Parqify
Parqify provides a server application, packaged as an AMI, that customers can deploy within their AWS environment.
This server will be responsible for consuming CSV and JSON files from a specified S3 bucket, converting them to the Parquet format, and then writing the converted files back to another S3 bucket.
Key Features of Parqify
-
File Format Conversion: Supports conversion from CSV and JSON to Parquet.
- S3 Integration: Seamless integration with Amazon S3 for both input and output.
- AMI-based Deployment: Easy deployment via AWS Marketplace.
- Scalability: Customers can scale the EC2 instance size based on their processing needs.
- Configurability: Configuration options for S3 bucket names, file prefixes, and other conversion parameters.
- Parallel Execution: Ability to process multiple files concurrently for improved performance.
- Parquet File Optimizations: Techniques to optimize the generated Parquet files for efficient storage and querying.
- Partitioning Support: Support for partitioning output Parquet files based on specified criteria.
- Custom Schema Definition: Allows users to define custom schemas for Parquet conversion.

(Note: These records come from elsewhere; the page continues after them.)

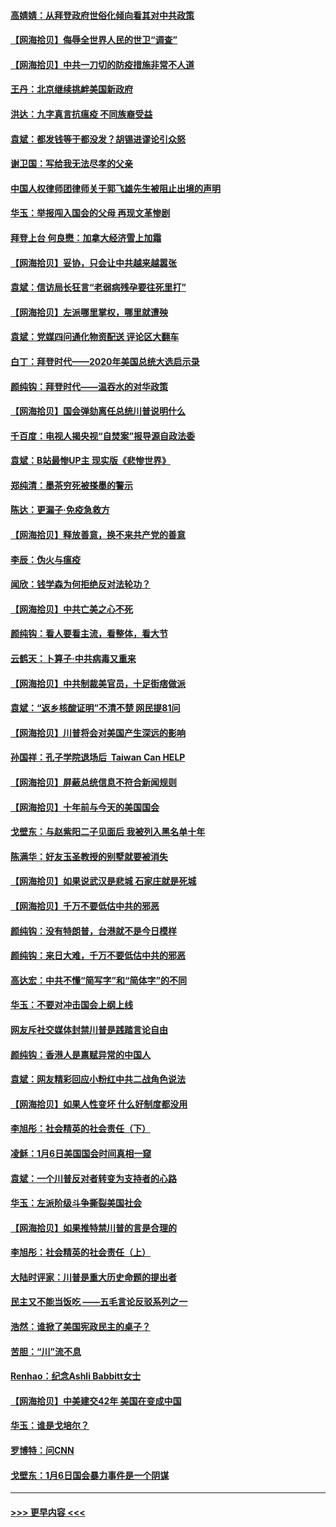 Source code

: #### [高婧婧：从拜登政府世俗化倾向看其对中共政策](../pages/nsc993/n12730028.md?t=02040151) 
#### [【网海拾贝】侮辱全世界人民的世卫“调查”](../pages/nsc993/n12727884.md?t=02040151) 
#### [【网海拾贝】中共一刀切的防疫措施非常不人道](../pages/nsc993/n12724879.md?t=02040151) 
#### [王丹：北京继续挑衅美国新政府](../pages/nsc993/n12722456.md?t=02040151) 
#### [洪达：九字真言抗瘟疫 不同族裔受益](../pages/nsc993/n12722448.md?t=02040151) 
#### [袁斌：都发钱等于都没发？胡锡进谬论引众怒](../pages/nsc993/n12722393.md?t=02040151) 
#### [谢卫国：写给我无法尽孝的父亲](../pages/nsc993/n12720325.md?t=02040151) 
#### [中国人权律师团律师关于郭飞雄先生被阻止出境的声明](../pages/nsc993/n12720203.md?t=02040151) 
#### [华玉：举报闯入国会的父母 再现文革惨剧](../pages/nsc993/n12719070.md?t=02040151) 
#### [拜登上台 何良懋：加拿大经济雪上加霜](../pages/nsc993/n12718943.md?t=02040151) 
#### [【网海拾贝】妥协，只会让中共越来越嚣张](../pages/nsc993/n12717392.md?t=02040151) 
#### [袁斌：信访局长狂言“老弱病残孕要往死里打”](../pages/nsc993/n12717343.md?t=02040151) 
#### [【网海拾贝】左派哪里掌权，哪里就遭殃](../pages/nsc993/n12715009.md?t=02040151) 
#### [袁斌：党媒四问通化物资配送 评论区大翻车](../pages/nsc993/n12714950.md?t=02040151) 
#### [白丁：拜登时代——2020年美国总统大选启示录](../pages/nsc993/n12714920.md?t=02040151) 
#### [颜纯钩：拜登时代——温吞水的对华政策](../pages/nsc993/n12713245.md?t=02040151) 
#### [【网海拾贝】国会弹劾离任总统川普说明什么](../pages/nsc993/n12712816.md?t=02040151) 
#### [千百度：电视人揭央视“自焚案”报导源自政法委](../pages/nsc993/n12709760.md?t=02040151) 
#### [袁斌：B站最惨UP主 现实版《悲惨世界》](../pages/nsc993/n12709686.md?t=02040151) 
#### [郑纯清：墨茶穷死被搽墨的警示](../pages/nsc993/n12709262.md?t=02040151) 
#### [陈达：更漏子·免疫急救方](../pages/nsc993/n12709244.md?t=02040151) 
#### [【网海拾贝】释放善意，换不来共产党的善意](../pages/nsc993/n12708361.md?t=02040151) 
#### [李辰：伪火与瘟疫](../pages/nsc993/n12707981.md?t=02040151) 
#### [闻欣：钱学森为何拒绝反对法轮功？](../pages/nsc993/n12707407.md?t=02040151) 
#### [【网海拾贝】中共亡美之心不死](../pages/nsc993/n12707621.md?t=02040151) 
#### [颜纯钩：看人要看主流，看整体，看大节](../pages/nsc993/n12707536.md?t=02040151) 
#### [云鹤天：卜算子‧中共病毒又重来](../pages/nsc993/n12707408.md?t=02040151) 
#### [【网海拾贝】中共制裁美官员，十足街痞做派](../pages/nsc993/n12705115.md?t=02040151) 
#### [袁斌：“返乡核酸证明”不清不楚 网民提81问](../pages/nsc993/n12704982.md?t=02040151) 
#### [【网海拾贝】川普将会对美国产生深远的影响](../pages/nsc993/n12703045.md?t=02040151) 
#### [孙国祥：孔子学院退场后  Taiwan Can HELP](../pages/nsc993/n12702430.md?t=02040151) 
#### [【网海拾贝】屏蔽总统信息不符合新闻规则](../pages/nsc993/n12699998.md?t=02040151) 
#### [【网海拾贝】十年前与今天的美国国会](../pages/nsc993/n12696993.md?t=02040151) 
#### [戈壁东：与赵紫阳二子见面后 我被列入黑名单十年](../pages/nsc993/n12696215.md?t=02040151) 
#### [陈满华：好友玉圣教授的别墅就要被消失](../pages/nsc993/n12695411.md?t=02040151) 
#### [【网海拾贝】如果说武汉是悲城 石家庄就是死城](../pages/nsc993/n12694589.md?t=02040151) 
#### [【网海拾贝】千万不要低估中共的邪恶](../pages/nsc993/n12692771.md?t=02040151) 
#### [颜纯钩：没有特朗普，台港就不是今日模样](../pages/nsc993/n12692678.md?t=02040151) 
#### [颜纯钩：来日大难，千万不要低估中共的邪恶](../pages/nsc993/n12692080.md?t=02040151) 
#### [高达宏：中共不懂“简写字”和“简体字”的不同](../pages/nsc993/n12692068.md?t=02040151) 
#### [华玉：不要对冲击国会上纲上线](../pages/nsc993/n12689948.md?t=02040151) 
#### [网友斥社交媒体封禁川普是践踏言论自由](../pages/nsc993/n12687482.md?t=02040151) 
#### [颜纯钩：香港人是禀赋异常的中国人](../pages/nsc993/n12685142.md?t=02040151) 
#### [袁斌：网友精彩回应小粉红中共二战角色说法](../pages/nsc993/n12684994.md?t=02040151) 
#### [【网海拾贝】如果人性变坏 什么好制度都没用](../pages/nsc993/n12683000.md?t=02040151) 
#### [李旭彤：社会精英的社会责任（下）](../pages/nsc993/n12680604.md?t=02040151) 
#### [凌稣：1月6日美国国会时间真相一窥](../pages/nsc993/n12682780.md?t=02040151) 
#### [袁斌：一个川普反对者转变为支持者的心路](../pages/nsc993/n12682700.md?t=02040151) 
#### [华玉：左派阶级斗争撕裂美国社会](../pages/nsc993/n12681226.md?t=02040151) 
#### [【网海拾贝】如果推特禁川普的言是合理的](../pages/nsc993/n12681232.md?t=02040151) 
#### [李旭彤：社会精英的社会责任（上）](../pages/nsc993/n12680501.md?t=02040151) 
#### [大陆时评家：川普是重大历史命题的提出者](../pages/nsc993/n12679904.md?t=02040151) 
#### [民主又不能当饭吃 ——五毛言论反驳系列之一](../pages/nsc993/n12679877.md?t=02040151) 
#### [浩然：谁掀了美国宪政民主的桌子？](../pages/nsc993/n12679850.md?t=02040151) 
#### [苦胆：“川”流不息](../pages/nsc993/n12678388.md?t=02040151) 
#### [Renhao：纪念Ashli Babbitt女士](../pages/nsc993/n12678359.md?t=02040151) 
#### [【网海拾贝】中美建交42年 美国在变成中国](../pages/nsc993/n12678324.md?t=02040151) 
#### [华玉：谁是戈培尔？](../pages/nsc993/n12677515.md?t=02040151) 
#### [罗博特：问CNN](../pages/nsc993/n12677172.md?t=02040151) 
#### [戈壁东：1月6日国会暴力事件是一个阴谋](../pages/nsc993/n12674639.md?t=02040151) 

----
#### [ >>> 更早内容 <<< ](../indexes/nsc993-earlier.md)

- Compression Options: Provides various compression options for Parquet files to reduce storage size.
Data Flow
- Customer places files: CSV or JSON files are uploaded by the customer to a designated input S3 bucket.
- Server monitors: The server application, running on an EC2 instance launched from the AMI, continuously monitors the input S3 bucket for new files.
- File download: When a new file is detected, the server application downloads it from the input S3 bucket.
- File conversion: The server application converts the downloaded file from CSV or JSON format to Parquet format. During this step, custom schema definitions, partitioning, and compression options can be applied.
- Parquet file upload: The newly converted Parquet file is then uploaded to a designated output S3 bucket.